Go through the records and report each line holding the string "docs".

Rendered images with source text

━━━━━━━━━━━━━━━━

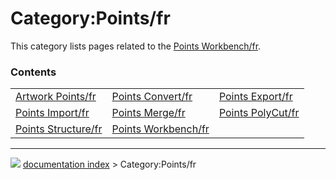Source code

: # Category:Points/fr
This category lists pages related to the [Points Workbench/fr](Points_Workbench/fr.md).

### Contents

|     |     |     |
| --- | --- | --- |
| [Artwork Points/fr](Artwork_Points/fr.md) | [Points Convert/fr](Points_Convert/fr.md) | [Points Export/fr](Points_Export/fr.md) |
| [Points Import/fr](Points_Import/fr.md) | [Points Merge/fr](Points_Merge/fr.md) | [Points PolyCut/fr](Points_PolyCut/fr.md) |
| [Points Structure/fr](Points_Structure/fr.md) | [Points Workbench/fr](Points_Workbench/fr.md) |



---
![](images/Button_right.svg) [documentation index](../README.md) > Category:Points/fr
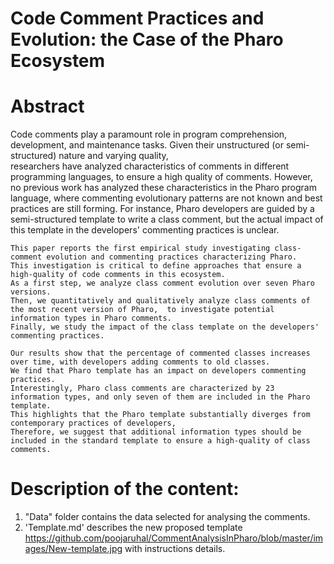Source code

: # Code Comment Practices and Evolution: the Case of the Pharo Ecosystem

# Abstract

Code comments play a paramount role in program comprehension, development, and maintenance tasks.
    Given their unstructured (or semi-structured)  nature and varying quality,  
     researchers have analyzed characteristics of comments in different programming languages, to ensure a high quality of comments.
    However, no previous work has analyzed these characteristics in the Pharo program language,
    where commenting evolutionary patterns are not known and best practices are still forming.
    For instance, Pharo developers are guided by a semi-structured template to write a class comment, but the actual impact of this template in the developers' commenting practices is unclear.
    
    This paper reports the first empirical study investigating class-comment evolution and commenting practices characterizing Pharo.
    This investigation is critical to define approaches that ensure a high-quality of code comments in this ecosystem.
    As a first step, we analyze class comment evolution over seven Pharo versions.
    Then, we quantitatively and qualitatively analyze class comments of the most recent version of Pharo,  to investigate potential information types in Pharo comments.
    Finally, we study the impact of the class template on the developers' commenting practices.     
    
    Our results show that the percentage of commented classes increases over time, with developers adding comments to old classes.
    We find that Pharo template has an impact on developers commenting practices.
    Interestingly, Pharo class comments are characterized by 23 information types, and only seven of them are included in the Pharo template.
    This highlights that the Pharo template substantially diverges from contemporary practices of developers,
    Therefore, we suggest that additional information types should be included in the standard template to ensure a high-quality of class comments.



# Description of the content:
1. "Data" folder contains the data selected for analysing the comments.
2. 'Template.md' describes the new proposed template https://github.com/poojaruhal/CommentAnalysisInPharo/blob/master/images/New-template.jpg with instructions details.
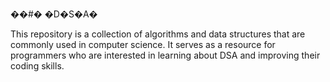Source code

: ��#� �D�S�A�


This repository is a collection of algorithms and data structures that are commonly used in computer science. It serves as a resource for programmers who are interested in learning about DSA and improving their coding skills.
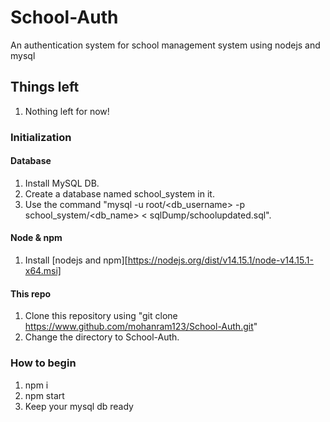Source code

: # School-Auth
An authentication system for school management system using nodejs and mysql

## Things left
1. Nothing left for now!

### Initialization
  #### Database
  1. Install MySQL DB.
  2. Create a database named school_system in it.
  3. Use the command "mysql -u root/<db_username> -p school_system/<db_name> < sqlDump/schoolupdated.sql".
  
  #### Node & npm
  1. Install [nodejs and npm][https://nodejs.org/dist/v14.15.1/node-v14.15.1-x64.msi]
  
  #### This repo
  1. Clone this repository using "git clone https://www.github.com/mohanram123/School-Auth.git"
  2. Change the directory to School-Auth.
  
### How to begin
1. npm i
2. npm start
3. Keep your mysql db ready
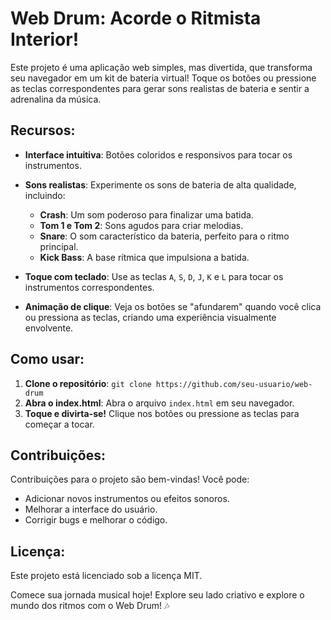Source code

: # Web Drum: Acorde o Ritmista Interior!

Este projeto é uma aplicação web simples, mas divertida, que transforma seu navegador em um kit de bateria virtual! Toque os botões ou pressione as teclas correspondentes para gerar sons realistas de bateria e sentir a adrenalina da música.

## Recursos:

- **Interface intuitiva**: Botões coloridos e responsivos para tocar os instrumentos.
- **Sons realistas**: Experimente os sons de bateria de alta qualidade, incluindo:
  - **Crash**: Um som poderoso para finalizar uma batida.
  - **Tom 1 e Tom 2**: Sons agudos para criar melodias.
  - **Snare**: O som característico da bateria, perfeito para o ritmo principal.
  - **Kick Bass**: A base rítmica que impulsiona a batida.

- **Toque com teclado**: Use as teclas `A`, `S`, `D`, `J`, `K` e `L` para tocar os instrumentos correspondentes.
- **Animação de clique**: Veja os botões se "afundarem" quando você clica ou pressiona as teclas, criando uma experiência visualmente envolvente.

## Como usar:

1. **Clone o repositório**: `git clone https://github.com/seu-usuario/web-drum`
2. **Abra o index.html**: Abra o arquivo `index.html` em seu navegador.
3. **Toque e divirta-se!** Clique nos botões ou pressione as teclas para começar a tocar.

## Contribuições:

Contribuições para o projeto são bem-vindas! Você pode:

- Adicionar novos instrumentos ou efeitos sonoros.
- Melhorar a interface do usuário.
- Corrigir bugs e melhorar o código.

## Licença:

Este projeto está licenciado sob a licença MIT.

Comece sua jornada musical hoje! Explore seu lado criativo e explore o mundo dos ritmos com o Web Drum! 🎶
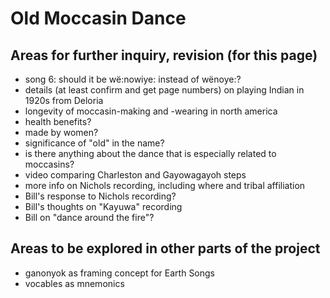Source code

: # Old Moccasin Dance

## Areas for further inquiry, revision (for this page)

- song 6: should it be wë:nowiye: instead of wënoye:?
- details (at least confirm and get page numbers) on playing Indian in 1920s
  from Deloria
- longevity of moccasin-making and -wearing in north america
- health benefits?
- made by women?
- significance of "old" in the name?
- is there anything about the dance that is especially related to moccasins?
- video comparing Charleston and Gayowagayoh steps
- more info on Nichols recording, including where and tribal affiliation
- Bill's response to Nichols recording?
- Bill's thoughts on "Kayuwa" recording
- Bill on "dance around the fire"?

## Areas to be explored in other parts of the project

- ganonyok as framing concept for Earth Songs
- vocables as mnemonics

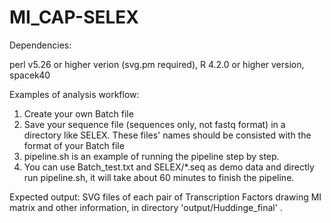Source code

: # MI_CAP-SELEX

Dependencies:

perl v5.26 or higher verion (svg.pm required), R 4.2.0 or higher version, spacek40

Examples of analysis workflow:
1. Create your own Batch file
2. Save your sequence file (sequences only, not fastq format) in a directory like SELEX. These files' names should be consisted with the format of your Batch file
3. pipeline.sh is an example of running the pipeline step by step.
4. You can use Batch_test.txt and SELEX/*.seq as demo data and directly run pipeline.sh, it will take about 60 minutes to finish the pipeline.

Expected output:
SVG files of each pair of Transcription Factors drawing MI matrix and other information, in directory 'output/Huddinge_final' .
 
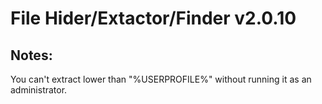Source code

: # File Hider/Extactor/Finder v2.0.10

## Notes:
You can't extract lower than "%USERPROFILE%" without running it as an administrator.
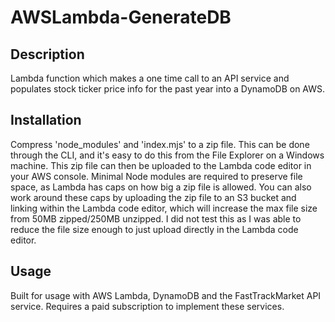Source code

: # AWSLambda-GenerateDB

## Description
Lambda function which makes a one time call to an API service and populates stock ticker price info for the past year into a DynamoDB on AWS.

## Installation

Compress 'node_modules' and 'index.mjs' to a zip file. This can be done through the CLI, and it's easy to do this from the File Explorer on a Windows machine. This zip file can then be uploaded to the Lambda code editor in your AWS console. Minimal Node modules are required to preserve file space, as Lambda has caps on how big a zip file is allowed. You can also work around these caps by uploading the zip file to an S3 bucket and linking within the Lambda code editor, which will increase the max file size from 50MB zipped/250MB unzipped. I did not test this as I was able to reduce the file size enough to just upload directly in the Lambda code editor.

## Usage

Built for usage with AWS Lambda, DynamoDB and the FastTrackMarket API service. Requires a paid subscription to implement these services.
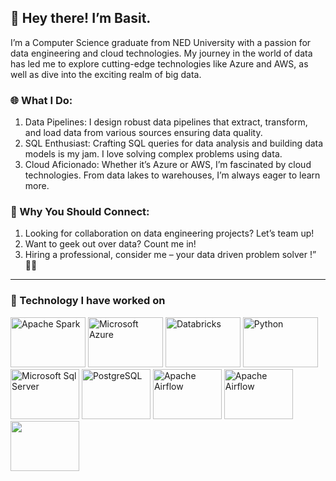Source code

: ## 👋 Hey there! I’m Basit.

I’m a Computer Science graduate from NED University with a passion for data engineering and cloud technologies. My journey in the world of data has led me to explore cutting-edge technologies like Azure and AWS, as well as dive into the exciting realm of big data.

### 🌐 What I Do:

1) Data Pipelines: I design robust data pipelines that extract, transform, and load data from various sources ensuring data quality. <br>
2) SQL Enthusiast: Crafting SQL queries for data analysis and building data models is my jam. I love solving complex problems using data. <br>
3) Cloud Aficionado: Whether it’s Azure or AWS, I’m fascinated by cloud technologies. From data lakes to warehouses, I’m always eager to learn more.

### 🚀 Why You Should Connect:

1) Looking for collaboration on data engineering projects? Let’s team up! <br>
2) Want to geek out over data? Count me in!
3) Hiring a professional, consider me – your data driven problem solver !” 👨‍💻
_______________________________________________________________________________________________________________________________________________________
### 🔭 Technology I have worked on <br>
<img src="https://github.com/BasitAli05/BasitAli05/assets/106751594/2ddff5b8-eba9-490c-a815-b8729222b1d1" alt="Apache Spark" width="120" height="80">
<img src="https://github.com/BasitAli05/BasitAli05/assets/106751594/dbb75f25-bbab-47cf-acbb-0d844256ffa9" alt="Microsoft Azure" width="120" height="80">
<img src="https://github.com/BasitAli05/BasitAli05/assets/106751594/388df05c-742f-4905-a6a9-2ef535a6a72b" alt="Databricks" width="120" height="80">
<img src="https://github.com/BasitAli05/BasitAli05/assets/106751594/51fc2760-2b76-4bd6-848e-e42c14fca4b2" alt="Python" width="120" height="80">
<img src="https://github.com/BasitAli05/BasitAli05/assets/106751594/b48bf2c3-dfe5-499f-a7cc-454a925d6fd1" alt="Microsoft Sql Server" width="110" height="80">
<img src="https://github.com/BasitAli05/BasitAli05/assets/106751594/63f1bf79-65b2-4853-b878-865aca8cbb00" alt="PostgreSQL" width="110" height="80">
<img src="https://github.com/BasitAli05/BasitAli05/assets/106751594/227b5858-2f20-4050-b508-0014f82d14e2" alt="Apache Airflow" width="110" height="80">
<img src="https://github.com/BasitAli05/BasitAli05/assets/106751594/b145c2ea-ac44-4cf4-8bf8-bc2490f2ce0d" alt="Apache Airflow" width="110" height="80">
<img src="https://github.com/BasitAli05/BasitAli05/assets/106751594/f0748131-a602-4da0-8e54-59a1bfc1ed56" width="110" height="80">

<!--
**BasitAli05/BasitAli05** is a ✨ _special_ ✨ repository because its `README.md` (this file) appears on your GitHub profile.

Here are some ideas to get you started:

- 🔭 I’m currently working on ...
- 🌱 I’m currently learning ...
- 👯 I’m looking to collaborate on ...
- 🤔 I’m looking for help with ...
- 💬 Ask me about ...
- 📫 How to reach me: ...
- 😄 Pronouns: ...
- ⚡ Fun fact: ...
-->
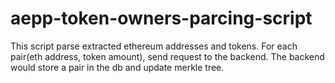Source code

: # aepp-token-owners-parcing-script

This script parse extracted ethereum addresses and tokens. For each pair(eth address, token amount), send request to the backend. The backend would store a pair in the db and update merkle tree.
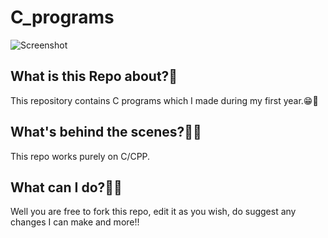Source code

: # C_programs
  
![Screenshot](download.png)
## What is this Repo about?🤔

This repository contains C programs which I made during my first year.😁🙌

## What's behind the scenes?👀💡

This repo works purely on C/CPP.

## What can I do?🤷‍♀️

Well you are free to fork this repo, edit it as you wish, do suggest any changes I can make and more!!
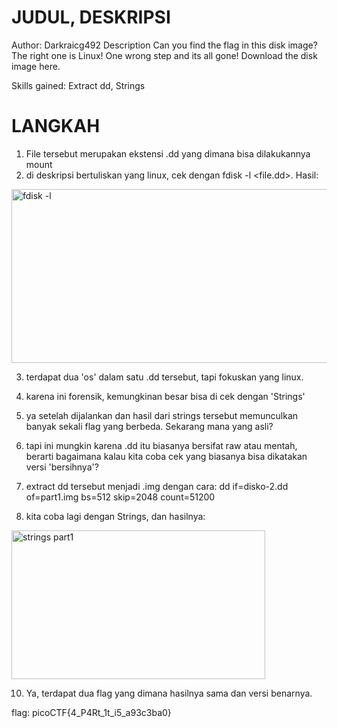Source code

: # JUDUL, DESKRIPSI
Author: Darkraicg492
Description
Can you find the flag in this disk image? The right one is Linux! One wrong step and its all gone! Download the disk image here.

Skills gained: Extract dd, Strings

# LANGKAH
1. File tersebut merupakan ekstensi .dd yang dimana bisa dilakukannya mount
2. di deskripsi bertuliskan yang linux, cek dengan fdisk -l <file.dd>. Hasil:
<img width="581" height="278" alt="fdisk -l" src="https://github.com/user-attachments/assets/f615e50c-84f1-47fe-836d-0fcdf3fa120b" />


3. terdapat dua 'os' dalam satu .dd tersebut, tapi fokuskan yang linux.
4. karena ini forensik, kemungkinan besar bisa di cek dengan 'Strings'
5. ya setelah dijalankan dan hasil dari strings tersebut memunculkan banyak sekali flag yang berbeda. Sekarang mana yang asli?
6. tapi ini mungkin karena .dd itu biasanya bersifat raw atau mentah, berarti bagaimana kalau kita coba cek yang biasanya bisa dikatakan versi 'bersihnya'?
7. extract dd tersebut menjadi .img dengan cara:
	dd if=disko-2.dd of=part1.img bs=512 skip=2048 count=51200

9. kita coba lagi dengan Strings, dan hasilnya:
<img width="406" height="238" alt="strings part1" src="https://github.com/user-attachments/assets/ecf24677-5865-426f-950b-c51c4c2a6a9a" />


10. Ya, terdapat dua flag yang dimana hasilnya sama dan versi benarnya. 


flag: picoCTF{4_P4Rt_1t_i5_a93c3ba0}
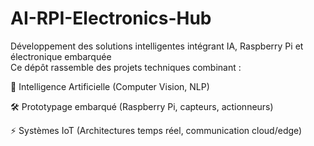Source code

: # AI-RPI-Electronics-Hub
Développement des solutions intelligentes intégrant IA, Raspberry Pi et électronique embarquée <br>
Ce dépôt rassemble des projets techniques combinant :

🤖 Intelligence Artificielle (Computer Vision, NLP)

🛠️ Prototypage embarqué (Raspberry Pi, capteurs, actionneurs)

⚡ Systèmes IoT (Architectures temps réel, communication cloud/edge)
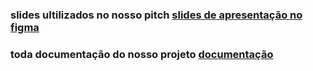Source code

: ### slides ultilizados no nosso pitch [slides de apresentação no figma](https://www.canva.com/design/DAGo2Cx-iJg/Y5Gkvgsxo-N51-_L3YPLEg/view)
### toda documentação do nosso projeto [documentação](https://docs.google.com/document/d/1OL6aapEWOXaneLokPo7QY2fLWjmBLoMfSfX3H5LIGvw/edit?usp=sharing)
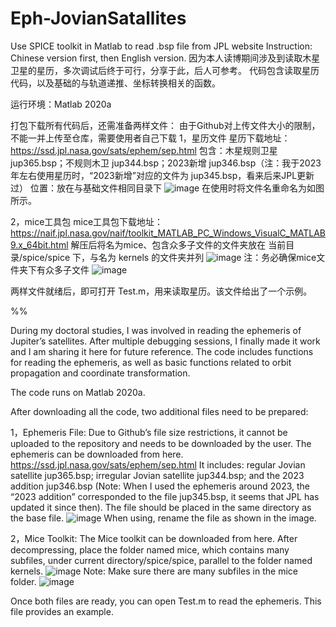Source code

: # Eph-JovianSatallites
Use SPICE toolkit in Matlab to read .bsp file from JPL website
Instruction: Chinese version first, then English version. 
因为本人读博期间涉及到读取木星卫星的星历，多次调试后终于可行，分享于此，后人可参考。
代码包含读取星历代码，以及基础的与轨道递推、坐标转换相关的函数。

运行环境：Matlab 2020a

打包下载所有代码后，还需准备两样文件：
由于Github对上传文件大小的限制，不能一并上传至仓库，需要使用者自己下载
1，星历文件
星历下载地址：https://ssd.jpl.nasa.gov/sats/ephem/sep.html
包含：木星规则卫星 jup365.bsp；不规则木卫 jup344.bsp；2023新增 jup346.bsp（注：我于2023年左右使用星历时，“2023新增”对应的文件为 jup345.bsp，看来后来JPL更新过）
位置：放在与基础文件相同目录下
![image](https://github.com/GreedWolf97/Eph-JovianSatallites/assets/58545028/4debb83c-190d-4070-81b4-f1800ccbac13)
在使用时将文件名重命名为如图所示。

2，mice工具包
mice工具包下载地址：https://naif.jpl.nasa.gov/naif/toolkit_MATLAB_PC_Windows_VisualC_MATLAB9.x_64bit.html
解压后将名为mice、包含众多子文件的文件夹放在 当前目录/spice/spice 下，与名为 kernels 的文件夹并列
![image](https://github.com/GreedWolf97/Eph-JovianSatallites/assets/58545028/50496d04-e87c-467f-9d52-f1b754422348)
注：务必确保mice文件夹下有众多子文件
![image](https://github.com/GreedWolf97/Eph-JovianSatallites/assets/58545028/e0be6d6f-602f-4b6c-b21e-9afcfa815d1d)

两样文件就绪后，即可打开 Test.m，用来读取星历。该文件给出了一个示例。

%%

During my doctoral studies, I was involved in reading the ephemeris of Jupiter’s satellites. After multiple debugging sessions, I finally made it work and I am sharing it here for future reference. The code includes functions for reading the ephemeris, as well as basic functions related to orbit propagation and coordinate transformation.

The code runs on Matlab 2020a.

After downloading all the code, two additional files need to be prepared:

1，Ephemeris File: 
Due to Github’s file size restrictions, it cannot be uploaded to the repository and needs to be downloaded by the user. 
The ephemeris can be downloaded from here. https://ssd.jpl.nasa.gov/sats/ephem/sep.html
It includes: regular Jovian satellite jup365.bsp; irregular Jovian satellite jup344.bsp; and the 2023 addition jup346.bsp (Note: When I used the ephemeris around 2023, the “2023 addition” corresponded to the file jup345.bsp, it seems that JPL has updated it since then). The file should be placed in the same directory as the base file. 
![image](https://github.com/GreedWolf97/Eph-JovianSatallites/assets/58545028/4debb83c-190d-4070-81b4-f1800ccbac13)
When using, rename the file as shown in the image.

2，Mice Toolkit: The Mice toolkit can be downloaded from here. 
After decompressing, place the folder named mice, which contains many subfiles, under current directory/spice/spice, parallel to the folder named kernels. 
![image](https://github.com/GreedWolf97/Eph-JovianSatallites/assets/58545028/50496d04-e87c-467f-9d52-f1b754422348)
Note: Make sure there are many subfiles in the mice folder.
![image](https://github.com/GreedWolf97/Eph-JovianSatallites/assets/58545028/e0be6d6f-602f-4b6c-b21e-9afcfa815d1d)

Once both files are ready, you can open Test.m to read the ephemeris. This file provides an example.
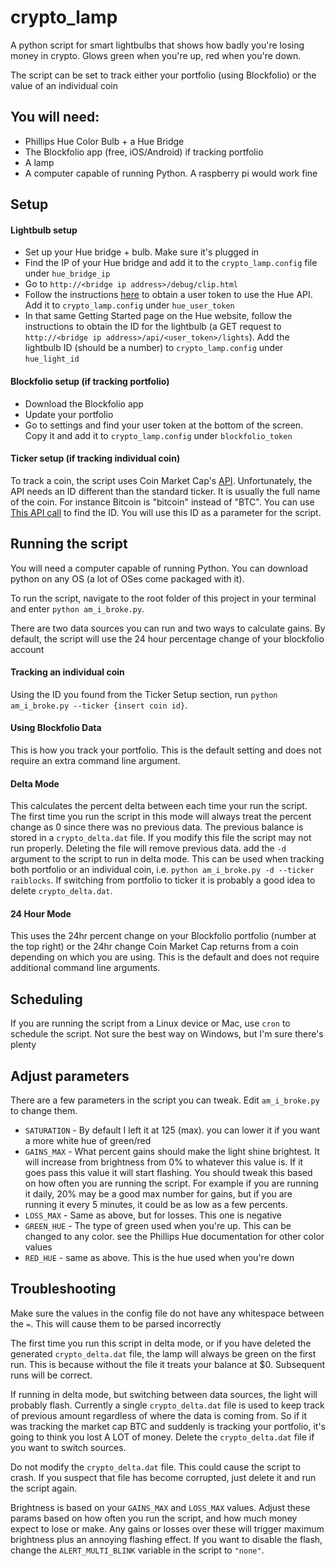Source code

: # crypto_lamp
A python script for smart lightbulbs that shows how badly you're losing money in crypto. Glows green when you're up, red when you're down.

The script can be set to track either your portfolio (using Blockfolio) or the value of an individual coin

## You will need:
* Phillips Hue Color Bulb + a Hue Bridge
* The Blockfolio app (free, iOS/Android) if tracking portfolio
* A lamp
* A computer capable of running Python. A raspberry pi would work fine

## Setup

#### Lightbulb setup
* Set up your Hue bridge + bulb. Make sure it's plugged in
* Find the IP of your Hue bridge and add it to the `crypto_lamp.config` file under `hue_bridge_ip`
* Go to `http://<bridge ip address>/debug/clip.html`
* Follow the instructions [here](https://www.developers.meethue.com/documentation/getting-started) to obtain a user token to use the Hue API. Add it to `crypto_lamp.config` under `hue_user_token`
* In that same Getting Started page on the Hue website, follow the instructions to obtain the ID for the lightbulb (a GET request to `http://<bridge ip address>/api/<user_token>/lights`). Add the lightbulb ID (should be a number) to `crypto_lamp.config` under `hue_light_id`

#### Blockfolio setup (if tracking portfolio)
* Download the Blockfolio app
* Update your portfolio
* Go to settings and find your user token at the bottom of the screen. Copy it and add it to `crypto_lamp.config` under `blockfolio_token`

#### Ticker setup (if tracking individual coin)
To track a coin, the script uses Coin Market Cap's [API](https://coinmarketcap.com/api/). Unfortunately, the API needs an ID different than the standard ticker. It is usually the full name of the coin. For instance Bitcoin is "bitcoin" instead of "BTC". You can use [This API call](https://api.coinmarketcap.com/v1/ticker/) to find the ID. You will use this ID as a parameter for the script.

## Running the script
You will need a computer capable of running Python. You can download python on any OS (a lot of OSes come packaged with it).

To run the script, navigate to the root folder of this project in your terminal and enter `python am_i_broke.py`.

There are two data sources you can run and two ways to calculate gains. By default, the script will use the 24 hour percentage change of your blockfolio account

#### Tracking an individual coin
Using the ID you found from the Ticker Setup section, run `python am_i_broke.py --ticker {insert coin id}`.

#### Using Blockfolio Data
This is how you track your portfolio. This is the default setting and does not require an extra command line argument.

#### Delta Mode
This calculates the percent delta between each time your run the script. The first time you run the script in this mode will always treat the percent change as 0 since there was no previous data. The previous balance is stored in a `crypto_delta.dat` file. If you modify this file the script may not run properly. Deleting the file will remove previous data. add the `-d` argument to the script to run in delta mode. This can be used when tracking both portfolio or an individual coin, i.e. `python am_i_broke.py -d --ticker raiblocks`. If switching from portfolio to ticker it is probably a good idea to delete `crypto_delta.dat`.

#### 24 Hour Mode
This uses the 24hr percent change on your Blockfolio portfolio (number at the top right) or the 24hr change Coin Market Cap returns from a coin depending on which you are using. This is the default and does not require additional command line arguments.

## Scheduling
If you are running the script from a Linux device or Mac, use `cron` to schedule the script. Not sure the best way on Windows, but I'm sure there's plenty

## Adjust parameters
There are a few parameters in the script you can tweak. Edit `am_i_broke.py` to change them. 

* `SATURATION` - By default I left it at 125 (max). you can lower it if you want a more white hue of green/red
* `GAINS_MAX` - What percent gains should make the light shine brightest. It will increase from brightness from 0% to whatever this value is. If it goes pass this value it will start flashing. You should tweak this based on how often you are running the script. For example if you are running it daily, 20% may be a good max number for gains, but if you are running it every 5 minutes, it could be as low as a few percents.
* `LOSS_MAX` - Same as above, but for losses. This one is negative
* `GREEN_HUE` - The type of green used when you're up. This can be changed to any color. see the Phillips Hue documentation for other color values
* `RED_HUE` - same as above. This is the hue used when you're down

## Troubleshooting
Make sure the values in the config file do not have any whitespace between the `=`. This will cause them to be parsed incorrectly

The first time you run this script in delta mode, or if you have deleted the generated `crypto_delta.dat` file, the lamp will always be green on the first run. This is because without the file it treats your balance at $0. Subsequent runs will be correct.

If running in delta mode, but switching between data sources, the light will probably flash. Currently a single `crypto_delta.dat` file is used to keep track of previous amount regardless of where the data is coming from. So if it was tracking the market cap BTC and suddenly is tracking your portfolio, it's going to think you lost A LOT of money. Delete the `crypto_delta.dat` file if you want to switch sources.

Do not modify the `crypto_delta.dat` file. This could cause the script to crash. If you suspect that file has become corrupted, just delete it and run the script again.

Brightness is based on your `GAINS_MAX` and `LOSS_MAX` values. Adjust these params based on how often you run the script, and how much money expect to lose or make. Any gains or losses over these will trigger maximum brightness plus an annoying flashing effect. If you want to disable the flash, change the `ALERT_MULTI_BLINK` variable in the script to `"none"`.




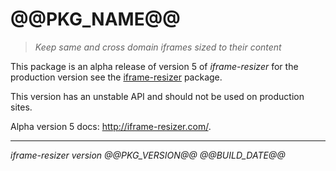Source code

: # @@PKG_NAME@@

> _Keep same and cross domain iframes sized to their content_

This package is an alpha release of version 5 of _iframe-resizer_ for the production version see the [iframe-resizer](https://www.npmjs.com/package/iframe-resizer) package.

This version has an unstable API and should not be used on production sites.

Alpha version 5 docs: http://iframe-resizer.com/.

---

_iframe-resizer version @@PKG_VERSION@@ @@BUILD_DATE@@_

━━━━━━━━━━━━━━━━

Answer to this exercise |
### toda documentação do nosso projeto [documentação](https://docs.google.com/document/d/1OL6aapEWOXaneLokPo7QY2fLWjmBLoMfSfX3H5LIGvw/edit?usp=sharing)
Alpha version 5 docs: http://iframe-resizer.com/.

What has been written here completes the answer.